> **Task to complete**: Count every line in the data below where the word "throttle" appears, then state only that count.

> **Task inputs**:
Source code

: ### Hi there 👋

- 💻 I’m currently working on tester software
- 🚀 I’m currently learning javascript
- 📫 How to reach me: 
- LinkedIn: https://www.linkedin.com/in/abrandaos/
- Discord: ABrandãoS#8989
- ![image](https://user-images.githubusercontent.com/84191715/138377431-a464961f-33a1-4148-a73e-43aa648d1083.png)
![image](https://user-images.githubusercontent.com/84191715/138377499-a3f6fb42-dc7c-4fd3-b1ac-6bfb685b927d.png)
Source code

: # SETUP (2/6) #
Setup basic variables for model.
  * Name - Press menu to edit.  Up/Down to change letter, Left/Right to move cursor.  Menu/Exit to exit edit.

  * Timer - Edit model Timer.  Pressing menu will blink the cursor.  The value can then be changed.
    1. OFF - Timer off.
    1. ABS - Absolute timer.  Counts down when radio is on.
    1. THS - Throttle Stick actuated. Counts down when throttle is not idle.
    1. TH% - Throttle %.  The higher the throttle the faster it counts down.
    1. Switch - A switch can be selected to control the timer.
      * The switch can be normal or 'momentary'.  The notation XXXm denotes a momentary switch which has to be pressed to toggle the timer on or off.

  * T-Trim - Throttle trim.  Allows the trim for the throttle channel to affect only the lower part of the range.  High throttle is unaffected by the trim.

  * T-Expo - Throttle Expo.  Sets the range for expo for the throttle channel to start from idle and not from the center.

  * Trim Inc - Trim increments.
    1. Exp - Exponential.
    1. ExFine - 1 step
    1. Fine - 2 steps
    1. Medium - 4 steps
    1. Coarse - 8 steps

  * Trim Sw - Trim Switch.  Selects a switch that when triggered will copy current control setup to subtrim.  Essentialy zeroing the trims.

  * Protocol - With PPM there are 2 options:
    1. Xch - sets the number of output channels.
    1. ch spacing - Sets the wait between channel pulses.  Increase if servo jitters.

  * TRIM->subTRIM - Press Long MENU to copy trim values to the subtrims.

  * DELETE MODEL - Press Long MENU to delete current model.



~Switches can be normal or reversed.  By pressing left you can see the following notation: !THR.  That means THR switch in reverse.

> **Task solution**: 4